Quantitative PCR (qPCR) were performed on sludge collected in SBR1 and SBR2 on a regular basis (see Fig. 5 in Results and Discussion section). Total genomic DNA was extracted with the PowerSoil® DNA isolation kit (MoBio Laboratories) following manufacturer’s instructions. qPCR analysis were performed using primers targeting 16S rRNA gene from Ca. Accumulibacter (517 F and PAO846)25, 26 and Thiothrix eikelboomi (21Nf and 21Nr)27. For each analysis, a 7-point decimal calibration curve was established with solutions containing a known concentration of the amplicon generated by end-point PCR with the same primer pair. DNA concentration of the purified PCR product was measured with the QuantiFluor® dsDNA System (Promega) and was subsequently converted in quantity of fragments per unit of volume. Samples were measured in duplicates. qPCR was conducted on a CFX Connect Real-Time PCR Detection System (BioRad). Volumes of 20 μl of reaction mix were prepared with 10 μl GoTaq® qPCR Master Mix (Promega), 0.3 μM of both primers and 1 μl of DNA extract. The qPCR program was constructed with an activation step of 2 min at 95 °C, followed by 40 cycles of denaturation for 15 s at 95 °C and annealing/extension for 1 min at 60 °C. A melt curve was performed immediately after the last amplification cycle by increasing the temperature by 0.5 °C every 5 s up to 95 °C. Data processing was performed on CFX Manager 3.0 software (BioRad). Target-specific 16S rRNA gene quantification was expressed as number of copies of 16S rRNA operon per mg TSS.

16S amplicon sequencing

The bacterial diversity was assessed in sludge samples collected in SBR1 and SBR2 by sequencing the V1 and V2 hypervariable regions of the 16S rRNA gene on Illumina MiSeq. The sequencing and pipeline processing was performed at Research and Testing Laboratory (Lubbock, USA). The number of reads per sample ranged from 16 570 to 61 540. The forward primer was constructed with the Illumina i5 adapter, an 8–10 bp barcode and primer 28 F (5′-AGTTTGATCNTGGCTCAG-3′). The reverse primer was constructed with the Illumina i7 adapter, an 8–10 bp barcode and primer 388 R (5′-TGCTGCCTCCCGTAGGAGT-3′). Amplifications were performed with Qiagen HotStar Taq master mix and 0.25 μM of each primer. Reactions were performed on ABI Veriti thermocyclers (Applied Biosytems) under the following thermal profile: 95 °C for 5 min, then 35 cycles of 94 °C for 30 sec, 54 °C for 40 sec, 72 °C for 1 min, followed by one cycle of 72 °C for 10 min and 4 °C hold. Amplification products were pooled equimolar. Each pool was size selected using Agencourt AMPure XP (BeckmanCoulter) in a 0.7 ratio for both rounds. Size selected pools were quantified using the Qubit 2.0 Fluorometer (Life Technologies) and loaded on an Illumina MiSeq 2 × 250 flow cell at 10 pM.

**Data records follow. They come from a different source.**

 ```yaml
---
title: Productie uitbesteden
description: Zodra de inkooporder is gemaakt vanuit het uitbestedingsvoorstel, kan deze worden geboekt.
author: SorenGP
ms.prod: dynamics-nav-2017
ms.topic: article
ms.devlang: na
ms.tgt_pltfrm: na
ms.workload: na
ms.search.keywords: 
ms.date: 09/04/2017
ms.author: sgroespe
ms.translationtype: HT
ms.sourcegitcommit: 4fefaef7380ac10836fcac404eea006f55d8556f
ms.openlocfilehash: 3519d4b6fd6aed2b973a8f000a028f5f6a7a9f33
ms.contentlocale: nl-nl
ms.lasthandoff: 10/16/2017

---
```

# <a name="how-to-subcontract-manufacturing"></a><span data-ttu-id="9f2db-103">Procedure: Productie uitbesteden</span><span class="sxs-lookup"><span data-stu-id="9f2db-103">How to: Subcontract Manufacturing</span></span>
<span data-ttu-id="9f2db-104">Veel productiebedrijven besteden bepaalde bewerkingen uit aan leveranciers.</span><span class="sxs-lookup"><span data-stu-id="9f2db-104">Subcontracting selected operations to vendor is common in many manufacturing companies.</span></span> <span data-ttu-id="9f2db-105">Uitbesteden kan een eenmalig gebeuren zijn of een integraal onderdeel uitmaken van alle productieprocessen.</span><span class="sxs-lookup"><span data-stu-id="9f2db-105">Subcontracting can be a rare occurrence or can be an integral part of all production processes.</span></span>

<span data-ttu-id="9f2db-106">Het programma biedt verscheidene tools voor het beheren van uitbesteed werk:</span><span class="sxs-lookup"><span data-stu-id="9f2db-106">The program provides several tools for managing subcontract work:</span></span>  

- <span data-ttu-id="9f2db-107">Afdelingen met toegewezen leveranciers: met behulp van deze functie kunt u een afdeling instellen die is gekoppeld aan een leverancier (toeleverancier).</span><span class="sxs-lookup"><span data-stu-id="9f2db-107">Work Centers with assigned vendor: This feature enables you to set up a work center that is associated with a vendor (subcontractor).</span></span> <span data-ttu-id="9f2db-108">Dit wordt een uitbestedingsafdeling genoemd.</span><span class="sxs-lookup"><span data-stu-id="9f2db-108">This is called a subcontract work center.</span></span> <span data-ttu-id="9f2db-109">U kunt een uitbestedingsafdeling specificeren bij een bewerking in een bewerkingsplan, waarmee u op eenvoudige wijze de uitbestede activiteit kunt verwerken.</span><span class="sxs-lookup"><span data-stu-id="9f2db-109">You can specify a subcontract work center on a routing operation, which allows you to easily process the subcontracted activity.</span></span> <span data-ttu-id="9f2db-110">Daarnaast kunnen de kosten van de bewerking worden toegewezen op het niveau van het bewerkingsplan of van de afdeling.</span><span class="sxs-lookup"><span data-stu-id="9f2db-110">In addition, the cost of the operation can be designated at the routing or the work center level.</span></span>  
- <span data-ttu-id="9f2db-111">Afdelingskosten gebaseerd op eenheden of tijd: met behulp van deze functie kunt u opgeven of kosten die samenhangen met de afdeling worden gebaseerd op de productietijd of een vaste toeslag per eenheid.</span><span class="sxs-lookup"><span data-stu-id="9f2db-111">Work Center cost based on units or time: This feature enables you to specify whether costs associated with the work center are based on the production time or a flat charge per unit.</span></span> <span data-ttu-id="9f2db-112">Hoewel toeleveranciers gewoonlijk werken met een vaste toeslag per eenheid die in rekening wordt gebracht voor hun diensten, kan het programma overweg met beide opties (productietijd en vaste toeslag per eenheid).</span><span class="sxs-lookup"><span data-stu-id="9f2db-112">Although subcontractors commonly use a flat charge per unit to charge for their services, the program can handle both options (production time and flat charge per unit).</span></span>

Forward and reverse reads were merged together using the PEAR Illumina paired-end read merger28. Reads were trimmed and sorted from longest to shortest. Then, a prefix de-replication was performed using the USEARCH algorithm29. A clustering at a 4% divergence was performed using USEARCH clustering algorithm. Singleton clusters were removed at this stage. Operational Taxonomic Unit (OTU) selection was performed with the UPARSE OTU selection algorithm30 to classify clusters into OTUs. Chimera checking was performed using the UCHIME chimera detection software31 executed in de novo mode. Each centroid was mapped to its corresponding OTU and tagged as chimeric or non-chimeric. USEARCH global alignment algorithm29 was then used to map each read to its corresponding non-chimeric cluster. Finally, a correction step was performed between each sequence of a cluster and the consensus sequence of that cluster. Sequences were then matched against a database of high quality sequences derived from NCBI. The sequence data have been submitted to the NCBI Sequence Read Archive (SRA) (http://www.ncbi.nlm.nih.gov/sra) under the accession number SRP095156. The abundance of taxa was expressed as “relative gene frequency”. This parameter corresponded to the number of reads of a given taxon in a sludge sample divided by the total number of reads in the same sludge sample (expressed in percent).